Top Secret Documents Reveal A NATO Training Exercise Nearly Started A Nuclear Apocalypse With Russia

While The World Slept In 1983, NATO Almost Accidentally Started A Nuclear Apocalypse

A recently declassified document has revealed that in 1983, the United States and Russia were almost plunged into nuclear war and here's the real kicker: It would have been completely by accident.

The New York Times has, for the first time, shed light on these documents which reveal that in '83 NATO was planning a massive nuclear-based military exercise.

Unfortunately for the world, the USSR didn't get that memo and so when it saw that most of the western world's military were moving into high-alert it assumed that the training exercise was actually a cover for a genuine attack.

It is thought that the exercise could have, at some stages, brought the two countries closer to war than even the famous Cuban Missile Crisis in 1962.

Codenamed Able Archer, the NYT reveals in its exposé of the training exercise that many NATO commanders were seemingly oblivious to the knife edge that they were creating.

Then US President Ronald Reagan rather eloquently described the situation as 'Really scary' after reading the briefing documents that summarised how perilously close the situation had become.

The document was finally declassified earlier this month, some 11-years after the request had been made by the National Security Archive at George Washington University.

This heavily redacted document sheds light on the Able Archer fiasco.

Speaking to the NYT about the significance of the event archive director Thomas S. Blanton said: “Turns out, 1983 is a classic, like the Cuban missile crisis, where neither superpower intended to go nuclear, but the risk of inadvertence, miscalculation, misperception were just really high.
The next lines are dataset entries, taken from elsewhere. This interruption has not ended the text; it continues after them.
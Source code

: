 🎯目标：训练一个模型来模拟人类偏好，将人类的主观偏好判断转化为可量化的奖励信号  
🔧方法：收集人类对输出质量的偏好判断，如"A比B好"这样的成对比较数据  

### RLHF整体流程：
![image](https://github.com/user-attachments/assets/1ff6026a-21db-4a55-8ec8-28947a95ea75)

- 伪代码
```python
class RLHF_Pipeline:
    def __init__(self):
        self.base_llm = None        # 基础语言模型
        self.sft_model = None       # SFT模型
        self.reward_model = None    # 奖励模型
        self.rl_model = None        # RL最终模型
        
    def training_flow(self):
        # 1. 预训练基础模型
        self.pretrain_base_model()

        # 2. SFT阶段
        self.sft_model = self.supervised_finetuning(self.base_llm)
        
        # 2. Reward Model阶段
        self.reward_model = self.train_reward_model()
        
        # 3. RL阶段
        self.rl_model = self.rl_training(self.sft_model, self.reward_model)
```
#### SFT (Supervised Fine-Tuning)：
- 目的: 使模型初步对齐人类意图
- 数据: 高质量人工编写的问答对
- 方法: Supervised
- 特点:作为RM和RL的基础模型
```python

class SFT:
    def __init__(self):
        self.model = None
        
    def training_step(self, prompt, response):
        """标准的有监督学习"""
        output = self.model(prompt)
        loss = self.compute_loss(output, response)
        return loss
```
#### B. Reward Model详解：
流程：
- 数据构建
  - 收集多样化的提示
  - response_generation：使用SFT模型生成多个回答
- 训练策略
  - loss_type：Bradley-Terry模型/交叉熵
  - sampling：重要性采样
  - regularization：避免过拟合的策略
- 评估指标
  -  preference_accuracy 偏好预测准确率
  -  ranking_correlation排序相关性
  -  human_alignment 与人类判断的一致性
Cuba led J.F.K. to the test ban. Nineteen eighty-three led Reagan to Reykjavik and almost to abolition.”

What might be the most terrifying piece of news is that before and during the exercise, the Soviets weren't just using human judgement but were inputting some 40,000 scenarios into a supercomputer in an effort to try and assess how likely a nuclear strike actually was.

Ironically it was the then leader of the Soviet Union Mikhail Gorbachev who summed up the severity of the situation later in 1986:

“Never, perhaps, in the postwar decades has the situation in the world been as explosive and, hence, more difficult and unfavorable as in the first half of the 1980’s.”